Assigned task: A picture-free, exact transcript of the entries below is required.

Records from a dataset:

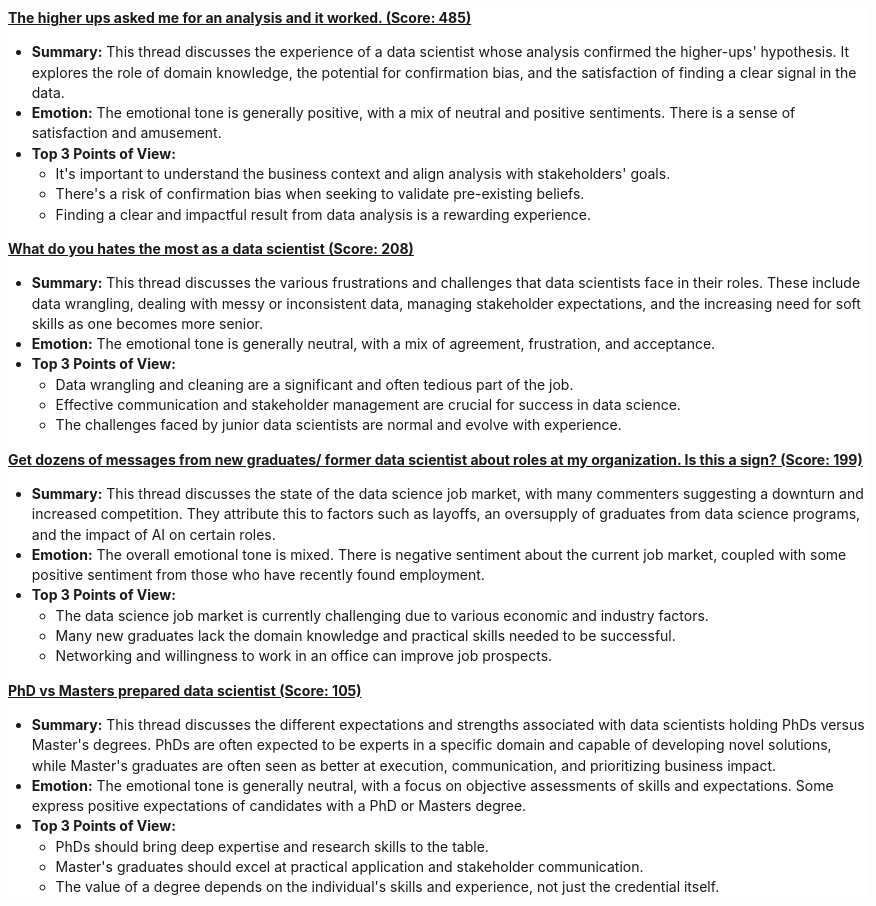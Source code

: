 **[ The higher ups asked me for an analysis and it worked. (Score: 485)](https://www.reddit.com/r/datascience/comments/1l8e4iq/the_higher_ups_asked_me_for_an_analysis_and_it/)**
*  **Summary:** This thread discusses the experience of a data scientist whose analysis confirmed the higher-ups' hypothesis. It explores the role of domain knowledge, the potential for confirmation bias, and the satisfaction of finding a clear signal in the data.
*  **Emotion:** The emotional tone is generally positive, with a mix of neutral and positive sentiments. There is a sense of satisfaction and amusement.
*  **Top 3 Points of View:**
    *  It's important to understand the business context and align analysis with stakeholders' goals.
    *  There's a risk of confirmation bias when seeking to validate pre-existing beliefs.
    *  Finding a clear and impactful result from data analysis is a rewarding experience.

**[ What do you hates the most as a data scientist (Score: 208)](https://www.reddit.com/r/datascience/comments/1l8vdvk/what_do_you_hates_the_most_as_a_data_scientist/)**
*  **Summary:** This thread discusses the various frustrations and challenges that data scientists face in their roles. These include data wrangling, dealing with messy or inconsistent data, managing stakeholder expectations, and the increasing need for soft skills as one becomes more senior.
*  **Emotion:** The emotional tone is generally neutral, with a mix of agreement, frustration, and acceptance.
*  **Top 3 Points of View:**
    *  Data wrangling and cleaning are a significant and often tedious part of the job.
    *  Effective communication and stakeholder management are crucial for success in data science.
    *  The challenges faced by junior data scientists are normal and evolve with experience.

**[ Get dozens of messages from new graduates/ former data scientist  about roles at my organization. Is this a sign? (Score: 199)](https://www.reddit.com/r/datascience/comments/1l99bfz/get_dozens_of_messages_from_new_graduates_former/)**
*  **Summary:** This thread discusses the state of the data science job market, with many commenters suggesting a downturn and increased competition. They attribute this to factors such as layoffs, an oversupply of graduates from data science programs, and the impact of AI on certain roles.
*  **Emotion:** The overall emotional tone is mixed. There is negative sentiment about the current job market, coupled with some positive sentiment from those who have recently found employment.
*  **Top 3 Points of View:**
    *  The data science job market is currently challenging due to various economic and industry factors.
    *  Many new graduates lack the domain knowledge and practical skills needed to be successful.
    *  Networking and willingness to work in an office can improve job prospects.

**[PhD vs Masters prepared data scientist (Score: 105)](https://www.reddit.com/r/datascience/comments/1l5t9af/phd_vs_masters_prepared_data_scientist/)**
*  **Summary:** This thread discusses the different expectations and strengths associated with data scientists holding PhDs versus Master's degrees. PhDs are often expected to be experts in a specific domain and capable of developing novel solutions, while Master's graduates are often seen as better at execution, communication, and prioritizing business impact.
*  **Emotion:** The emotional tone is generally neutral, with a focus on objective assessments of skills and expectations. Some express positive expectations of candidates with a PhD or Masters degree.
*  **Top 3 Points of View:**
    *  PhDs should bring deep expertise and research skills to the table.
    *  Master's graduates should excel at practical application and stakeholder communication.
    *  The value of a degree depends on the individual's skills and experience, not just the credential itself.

Task solution:
Source code

: **[ The higher ups asked me for an analysis and it worked. (Score: 485)](https://www.reddit.com/r/datascience/comments/1l8e4iq/the_higher_ups_asked_me_for_an_analysis_and_it/)**
*  **Summary:** This thread discusses the experience of a data scientist whose analysis confirmed the higher-ups' hypothesis. It explores the role of domain knowledge, the potential for confirmation bias, and the satisfaction of finding a clear signal in the data.
*  **Emotion:** The emotional tone is generally positive, with a mix of neutral and positive sentiments. There is a sense of satisfaction and amusement.
*  **Top 3 Points of View:**
    *  It's important to understand the business context and align analysis with stakeholders' goals.
    *  There's a risk of confirmation bias when seeking to validate pre-existing beliefs.
    *  Finding a clear and impactful result from data analysis is a rewarding experience.

**[ What do you hates the most as a data scientist (Score: 208)](https://www.reddit.com/r/datascience/comments/1l8vdvk/what_do_you_hates_the_most_as_a_data_scientist/)**
*  **Summary:** This thread discusses the various frustrations and challenges that data scientists face in their roles. These include data wrangling, dealing with messy or inconsistent data, managing stakeholder expectations, and the increasing need for soft skills as one becomes more senior.
*  **Emotion:** The emotional tone is generally neutral, with a mix of agreement, frustration, and acceptance.
*  **Top 3 Points of View:**
    *  Data wrangling and cleaning are a significant and often tedious part of the job.
    *  Effective communication and stakeholder management are crucial for success in data science.
    *  The challenges faced by junior data scientists are normal and evolve with experience.

**[ Get dozens of messages from new graduates/ former data scientist  about roles at my organization. Is this a sign? (Score: 199)](https://www.reddit.com/r/datascience/comments/1l99bfz/get_dozens_of_messages_from_new_graduates_former/)**
*  **Summary:** This thread discusses the state of the data science job market, with many commenters suggesting a downturn and increased competition. They attribute this to factors such as layoffs, an oversupply of graduates from data science programs, and the impact of AI on certain roles.
*  **Emotion:** The overall emotional tone is mixed. There is negative sentiment about the current job market, coupled with some positive sentiment from those who have recently found employment.
*  **Top 3 Points of View:**
    *  The data science job market is currently challenging due to various economic and industry factors.
    *  Many new graduates lack the domain knowledge and practical skills needed to be successful.
    *  Networking and willingness to work in an office can improve job prospects.

**[PhD vs Masters prepared data scientist (Score: 105)](https://www.reddit.com/r/datascience/comments/1l5t9af/phd_vs_masters_prepared_data_scientist/)**
*  **Summary:** This thread discusses the different expectations and strengths associated with data scientists holding PhDs versus Master's degrees. PhDs are often expected to be experts in a specific domain and capable of developing novel solutions, while Master's graduates are often seen as better at execution, communication, and prioritizing business impact.
*  **Emotion:** The emotional tone is generally neutral, with a focus on objective assessments of skills and expectations. Some express positive expectations of candidates with a PhD or Masters degree.
*  **Top 3 Points of View:**
    *  PhDs should bring deep expertise and research skills to the table.
    *  Master's graduates should excel at practical application and stakeholder communication.
    *  The value of a degree depends on the individual's skills and experience, not just the credential itself.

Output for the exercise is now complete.